Woolworth's lunch counter (Smithsonian)
I tried to build a coherent picture of my seatmate as I rode Amtrak from Cleveland to New York.
The obvious stuff: 40-ish, black, heavyset, financially on the edge. I got the financial bit as he talked on the phone about his imminent move to a smaller apartment.
He clicked away at his laptop, editing, re-editing video segments of silently dancing young women, fishnet leotards, backsides wiggling at the camera.
As we passed snow-covered fields, my preconceptions became more confused. His desktop picture showed him mugging on a Fox television set.

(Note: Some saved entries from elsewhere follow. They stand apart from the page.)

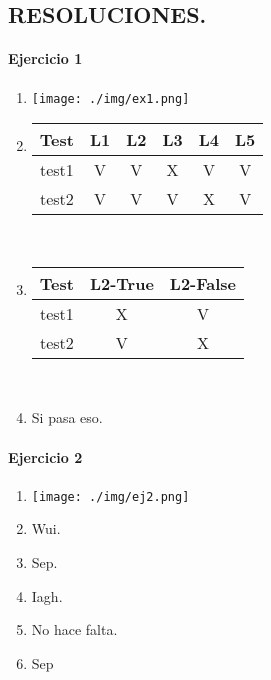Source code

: \documentclass{article}
\begin{document}


\begin{center}
\section*{RESOLUCIONES.}
\end{center}

\paragraph{Ejercicio 1}

\begin{multicols}{2}
\begin{enumerate}
\item \texttt{[image: ./img/ex1.png]}
\item 
\begin{tabular}{|c|c|c|c|c|c|}
\hline 
Test & L1 & L2 & L3 & L4 & L5 \\ 
\hline 
test1 & V & V & X & V & V \\ 
\hline 
test2 & V & V & V & X & V \\ 
\hline 
\end{tabular} \bigskip\\
\item \begin{tabular}{|c|c|c|}
\hline 
Test & L2-True & L2-False \\ 
\hline 
test1 & X & V \\ 
\hline 
test2 & V & X \\ 
\hline 
\end{tabular}\bigskip\\
\item Si pasa eso.
\end{enumerate}
\end{multicols}

\paragraph{Ejercicio 2}

\begin{multicols}{2}
\begin{enumerate}
\item \texttt{[image: ./img/ej2.png]}
\item Wui.
\item	Sep.
\item Iagh.
\item No hace falta.\item	Sep
\end{enumerate}
\end{multicols}
\end{document}
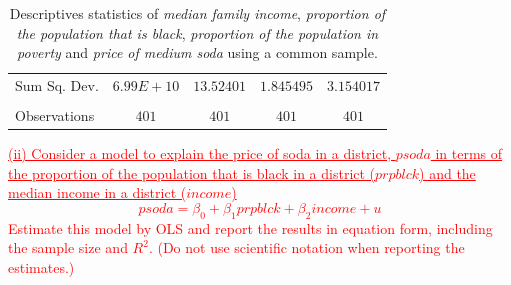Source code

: \documentclass[12pt]{report}
\begin{document}
\begin{table}[H]
\begin{tabular}{lrrrr}
		\multicolumn{1}{l}{Sum Sq. Dev.}&\multicolumn{1}{c}{$6.99E+10$}&\multicolumn{1}{c}{$13.52401$}&\multicolumn{1}{c}{$1.845495$}&\multicolumn{1}{c}{$3.154017$}\\
		\multicolumn{1}{c}{}&\multicolumn{1}{c}{}&\multicolumn{1}{c}{}&\multicolumn{1}{c}{}&\multicolumn{1}{c}{}\\
		\multicolumn{1}{l}{Observations}&\multicolumn{1}{c}{$401$}&\multicolumn{1}{c}{$401$}&\multicolumn{1}{c}{$401$}&\multicolumn{1}{c}{$401$}\\
	\end{tabular}
	\caption{Descriptives statistics of \textit{median family income}, \textit{proportion of the population that is black}, \textit{proportion of the population in poverty} and \textit{price of medium soda} using a common sample.}
\end{table}
\vspace{-\baselineskip}
\noindent \textcolor{red}
{
	\ul{(ii) Consider a model to explain the price of soda in a district, $psoda$ in terms of the proportion of the population that is black in a district ($prpblck$) and the median income in a district ($income$)} $$psoda = \beta_0 + \beta_1prpblck + \beta_2income + u$$ Estimate this model by OLS and report the results in equation form, including the sample size and $R^2$. (Do not use scientific notation when reporting the estimates.)
}
\end{document}

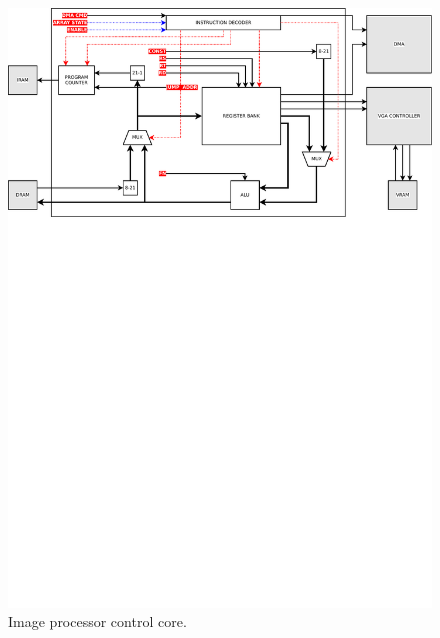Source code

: \begin{figure}[h]
  \begin{addmargin}{-2cm}
    \centering
    \includegraphics[width=\linewidth,clip,trim=0 18cm 0 0]
                    {fig/fpga/fpga_ctrl_core.pdf}
    \caption{Image processor control core.}
    \label{fig:fpga-ctrl-core}
  \end{addmargin}
\end{figure}
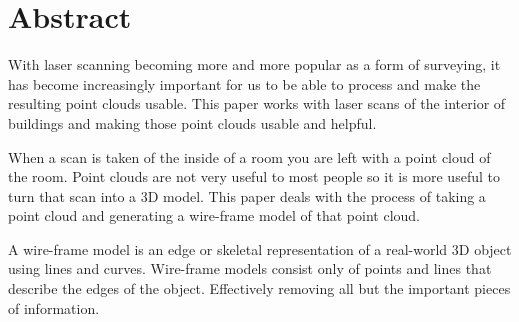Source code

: \chapter*{Abstract}


	With laser scanning becoming more and more popular as a form of surveying, it has become increasingly important for us to be able to process and make the resulting point clouds usable. This paper works with laser scans of the interior of buildings and making those point clouds usable and helpful.
	
	When a scan is taken of the inside of a room you are left with a point cloud of the room. Point clouds are not very useful to most people so it is more useful to turn that scan into a 3D model. This paper deals with the process of taking a point cloud and generating a wire-frame model of that point cloud.
	
	A wire-frame model is an edge or skeletal representation of a real-world 3D object using lines and curves. Wire-frame models consist only of points and lines that describe the edges of the object. Effectively removing all but the important pieces of information.
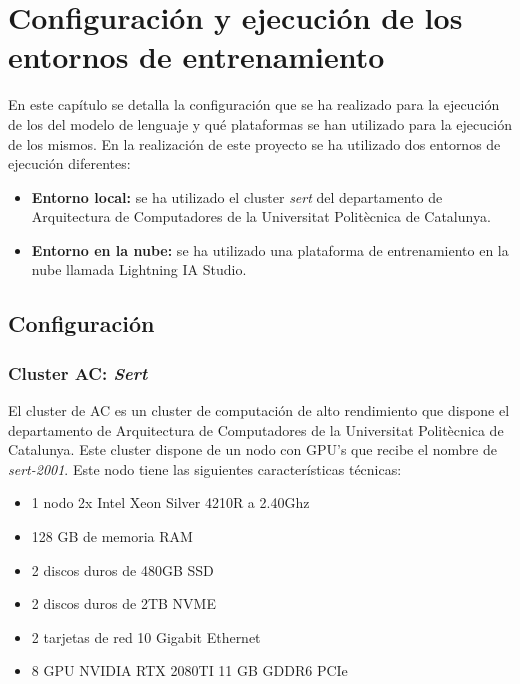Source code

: \chapter{Configuración y ejecución de los entornos de entrenamiento}
\label{cap:configuracion_ejecucion}


En este capítulo se detalla la configuración que se ha realizado para la ejecución de los
del modelo de lenguaje y qué plataformas se han utilizado para la ejecución de los mismos.
En la realización de este proyecto se ha utilizado dos entornos de ejecución diferentes:

\begin{itemize}
    \item \textbf{Entorno local:} se ha utilizado el cluster \textit{sert} del departamento
        de Arquitectura de Computadores de la Universitat Politècnica de Catalunya.
    \item \textbf{Entorno en la nube:} se ha utilizado una plataforma de entrenamiento en la nube
        llamada Lightning IA Studio.
\end{itemize}

\section{Configuración}

\subsection{Cluster AC: \textit{Sert}}
\label{subsec:cluster_ac}

El cluster de AC es un cluster de computación de alto rendimiento que dispone el departamento
de Arquitectura de Computadores de la Universitat Politècnica de Catalunya. Este cluster dispone
de un nodo con GPU's que recibe el nombre de \textit{sert-2001}. Este nodo tiene las siguientes
características técnicas:

\begin{itemize}
    \item 1 nodo 2x Intel Xeon Silver 4210R a 2.40Ghz
    \item 128 GB de memoria RAM
    \item 2 discos duros de 480GB SSD
    \item 2 discos duros de 2TB NVME
    \item 2 tarjetas de red 10 Gigabit Ethernet
    \item 8 GPU NVIDIA RTX 2080TI 11 GB GDDR6 PCIe
\end{itemize}

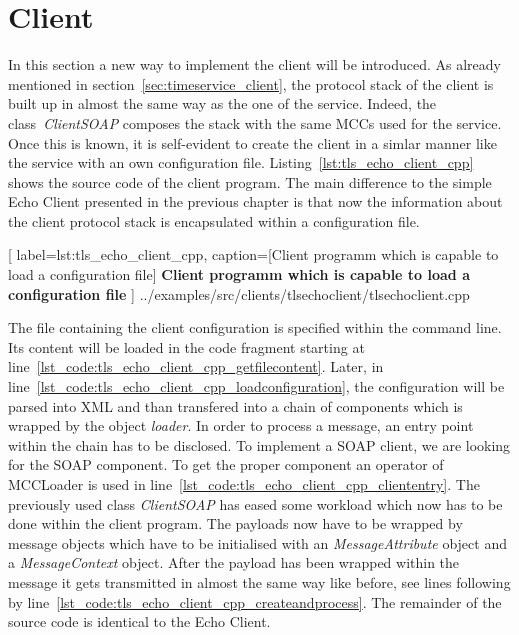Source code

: \clearpage
\section{Client}

In this section a new way to implement the client will be introduced. As already mentioned in section~\ref{sec:timeservice_client}, the protocol stack of the client is built up in almost the same way as the one of the service. Indeed, the class~\textit{ClientSOAP} composes the stack with the same MCCs used for the service. Once this is known, it is self-evident to create the client in a simlar manner like the service with an own configuration file.
Listing~\ref{lst:tls_echo_client_cpp} shows the source code of the client program. The main difference to the simple Echo Client presented in the previous chapter is that now the information about the client protocol stack is encapsulated within a configuration file.\\

	[
	label=lst:tls_echo_client_cpp,
	caption={[Client programm which is capable to load a configuration file]
	\textbf{Client programm which is capable to load a configuration file}}
	]
{../examples/src/clients/tlsechoclient/tlsechoclient.cpp}


The file containing the client configuration is specified within the command line. 
Its content will be loaded in the code fragment starting at line~\ref{lst_code:tls_echo_client_cpp_getfilecontent}. 
Later, in line~\ref{lst_code:tls_echo_client_cpp_loadconfiguration}, the configuration will be parsed into XML and than transfered into a chain of components which is wrapped by the object \textit{loader}. In order to process a message, an entry point within the chain has to be disclosed. To implement a SOAP client, we are looking for the SOAP component. 
To get the proper component an operator of MCCLoader is used in line~\ref{lst_code:tls_echo_client_cpp_cliententry}.
The previously used class \textit{ClientSOAP} has eased some workload which now has to be done within the client program.
The payloads now have to be wrapped by message objects which have to be initialised with an \textit{MessageAttribute} object and a \textit{MessageContext} object. After the payload has been wrapped within the message it gets transmitted in almost the same way like before, see lines following by line~\ref{lst_code:tls_echo_client_cpp_createandprocess}. The remainder of the source code is identical to the Echo Client.\\





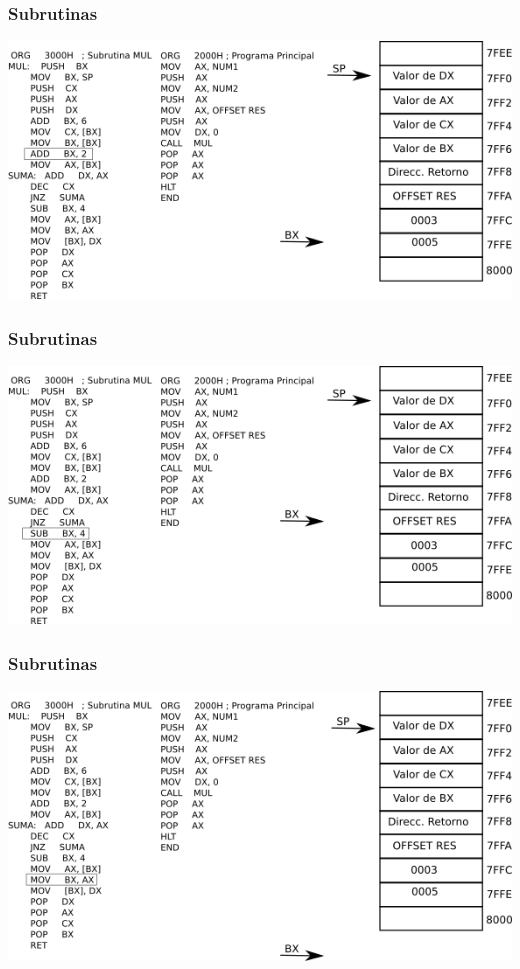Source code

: \documentclass{beamer}
\begin{document}
\begin{frame}
\frametitle{Subrutinas}
\includegraphics[scale=0.70]{imgs/imagen_012.png}
\end{frame}

\begin{frame}
\frametitle{Subrutinas}
\includegraphics[scale=0.70]{imgs/imagen_013.png}
\end{frame}

\begin{frame}
\frametitle{Subrutinas}
\includegraphics[scale=0.70]{imgs/imagen_013_bis.png}
\end{frame}
\end{document}
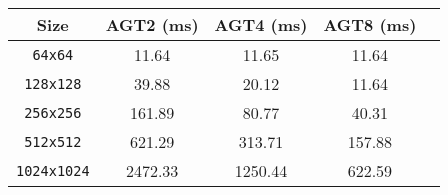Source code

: {\small
\begin{tabular}{|c|c|c|c|c|}
    \hline Size & AGT2 (ms) & AGT4 (ms) & AGT8 (ms) \\
    \hline \verb|64x64| & 11.64 & 11.65 & 11.64 \\
    \verb|128x128| & 39.88 & 20.12 & 11.64 \\
    \verb|256x256| & 161.89 & 80.77 & 40.31 \\
    \verb|512x512| & 621.29 & 313.71 & 157.88 \\
    \verb|1024x1024| & 2472.33 & 1250.44 & 622.59 \\
    \hline
\end{tabular}}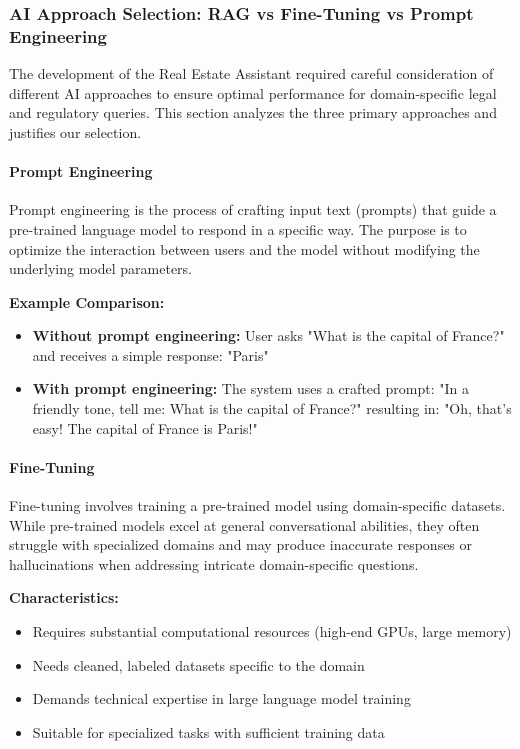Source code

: \subsubsection{AI Approach Selection: RAG vs Fine-Tuning vs Prompt Engineering}

The development of the Real Estate Assistant required careful consideration of different AI approaches to ensure optimal performance for domain-specific legal and regulatory queries. This section analyzes the three primary approaches and justifies our selection.

\paragraph{Prompt Engineering}
Prompt engineering is the process of crafting input text (prompts) that guide a pre-trained language model to respond in a specific way. The purpose is to optimize the interaction between users and the model without modifying the underlying model parameters.

\textbf{Example Comparison:}
\begin{itemize}
    \item \textbf{Without prompt engineering:} User asks "What is the capital of France?" and receives a simple response: "Paris"
    \item \textbf{With prompt engineering:} The system uses a crafted prompt: "In a friendly tone, tell me: What is the capital of France?" resulting in: "Oh, that's easy! The capital of France is Paris!"
\end{itemize}

\paragraph{Fine-Tuning}
Fine-tuning involves training a pre-trained model using domain-specific datasets. While pre-trained models excel at general conversational abilities, they often struggle with specialized domains and may produce inaccurate responses or hallucinations when addressing intricate domain-specific questions.

\textbf{Characteristics:}
\begin{itemize}
    \item Requires substantial computational resources (high-end GPUs, large memory)
    \item Needs cleaned, labeled datasets specific to the domain
    \item Demands technical expertise in large language model training
    \item Suitable for specialized tasks with sufficient training data
\end{itemize}

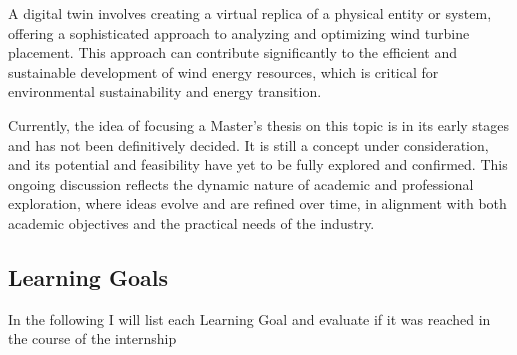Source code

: \documentclass[11pt, titlepage, a4paper]{article}
\begin{document}
A digital twin involves creating a virtual replica of a physical entity or system, offering a sophisticated approach to analyzing and optimizing wind turbine placement. This approach can contribute significantly to the efficient and sustainable development of wind energy resources, which is critical for environmental sustainability and energy transition.

Currently, the idea of focusing a Master's thesis on this topic is in its early stages and has not been definitively decided. It is still a concept under consideration, and its potential and feasibility have yet to be fully explored and confirmed. This ongoing discussion reflects the dynamic nature of academic and professional exploration, where ideas evolve and are refined over time, in alignment with both academic objectives and the practical needs of the industry.

\subsection{Learning Goals}
 In the following I will list each Learning Goal and evaluate if it was reached in the course of the internship
\end{document}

Then he watched a British period detective show.
Then we got talking.
He started to comment on President Obama, but I interrupted, saying we should keep off politics. I remembered the Fox photo and didn't want to listen to opinions about facts.
I learned about his happy childhood in Harlem, his dad--a cop, his British Virgin Islands slave ancestry, his love of music, visits to music clubs, including The Apollo, discrimination in the workplace, the time he met Muhammad Ali.
|The Apollo, Harlem|
We talked about privilege in America, white privilege, ultra-rich privilege. Our political views and our interpretations of history were cut from the same cloth. We talked about our fears of The Other, and the political exploitation of fear.
I confessed to noticing the Fox photo.
He laughed. He had not thought of it that way. He had been working with a band which was playing a segment for a Fox affiliate. He freelances video, DJing, that kind of stuff. "I'd do it for no pay."
He explained how music has helped break down racial barriers. In the 60's, black and white kids could dance together to the same black music over the objections of their parents.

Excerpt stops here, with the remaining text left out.